Laura Gonzalez


Madame Bovary by Gustave Flaubert ***** — 9 Nov 2014


Reading dates: 1 January — 9 November 2014

Looking at the reading dates, one would think I did not like this book. But I adored it. I decided to keep up with my French, so I read it in the original which, after so many years of not being serious with my school language and only paying attention to Lacan, made it hard going. Yet, reading La vérité sur l’affaire Harry Québert in French, oiled my brain. From then onwards, my encounter with Bovary was a little easier. The story, for me, tips with the unforgettable episode of the leg operation. Emma becomes an adulteress and the book, compulsive. It is so well written, so heart-wrenching, so relentless and ruthless. It is well conceived and constructed, nothing is surplus. Emma is wonderfully complex, endlessly fascinating to think and talk about. I have never read scenes of grief that are so effective. I was disarmed, inconsolable, not knowing what to think, questioning my own positioning, what I would do in each of the main character’s situation. Only great literature can give one a problem like this. Unlike real-life cases, novels are crafted from beginning to end, with purpose, limiting the superfluous and the serendipitous. Good novels are exemplar cases and Bovary is perfect in this. Not a single detail is left hanging and the most tragic one is the fate of Homais, the apothecary. I challenge anyone who doesn’t know a person with this perfectly described character, the traits of whom I discovered in my reading and not in my interacting with similar people.

I am not sure I will be able to, but I would love to re-read Madame Bovary — strength may fail me and there are always many other books to discover. Although, on second thoughts, it might be an interesting performative act to re-read it regularly, perhaps every year starting on the 1st January, like Yiyun Li re-reads War and Peace. First, I need a gorgeous copy (like hers below) and a fresh supply of post-it notes.

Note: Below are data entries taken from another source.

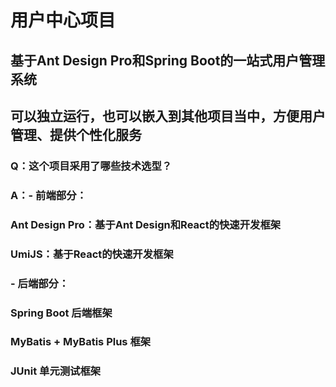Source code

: # 用户中心项目

## 基于Ant Design Pro和Spring Boot的一站式用户管理系统
## 可以独立运行，也可以嵌入到其他项目当中，方便用户管理、提供个性化服务

### Q：这个项目采用了哪些技术选型？
### A：- 前端部分：
### Ant Design Pro：基于Ant Design和React的快速开发框架
### UmiJS：基于React的快速开发框架

### - 后端部分：
### Spring Boot 后端框架
### MyBatis + MyBatis Plus 框架
### JUnit 单元测试框架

Read this entry | No Comments »

Revolt, She Said by Julia Kristeva*** — 1 Nov 2014

2014-10-24 22.28.23

Reading dates: 5 September – 24 October 2014

When Gilman-Opalsky kept referring to a book by Julia Kristeva I never heard of, I made my mind up to chose this when my turn came in our Dialectical Materialism book group. This is a book of interviews and, I am going to be honest, it was not my most inspiring choice for our discussion. I cannot understand why it is Gilman-Opalsky’s main reference. The book is repetitive and depends very much on the interviewer and his questions. Kristeva is good, and she has some very interesting insights into psychoanalysis, art and May 68 but in a format like this it is difficult to make an argument consistently. I chose a question and answer form for the last chapter of my PhD and I think it worked to deepen the understanding of what I had been raising in previous chapters but, then again, I was writing both the questions and answers, creating characters that fit the argument itself. Of all the interviewers, I got the sense that the first – Philippe Petit – did not like her at all, so was out to get her (note this is MY sense), the second – Rainer Ganahl – was the best but his text was too short and the third –Rubén Gallo – was far too wordy; Kristeva lost heart with her answers. I felt for her, as our discussion also lost heart. But how do you chose a book for a book group? Do you chose something you have already read and you know is good, or do you risk and grab something you are curious about (which is what I did). This time, my risk did not pay off despite the fact that I had trusted Gilman-Opalsky (and liked his book), but that does not mean I did not enjoy the discussion.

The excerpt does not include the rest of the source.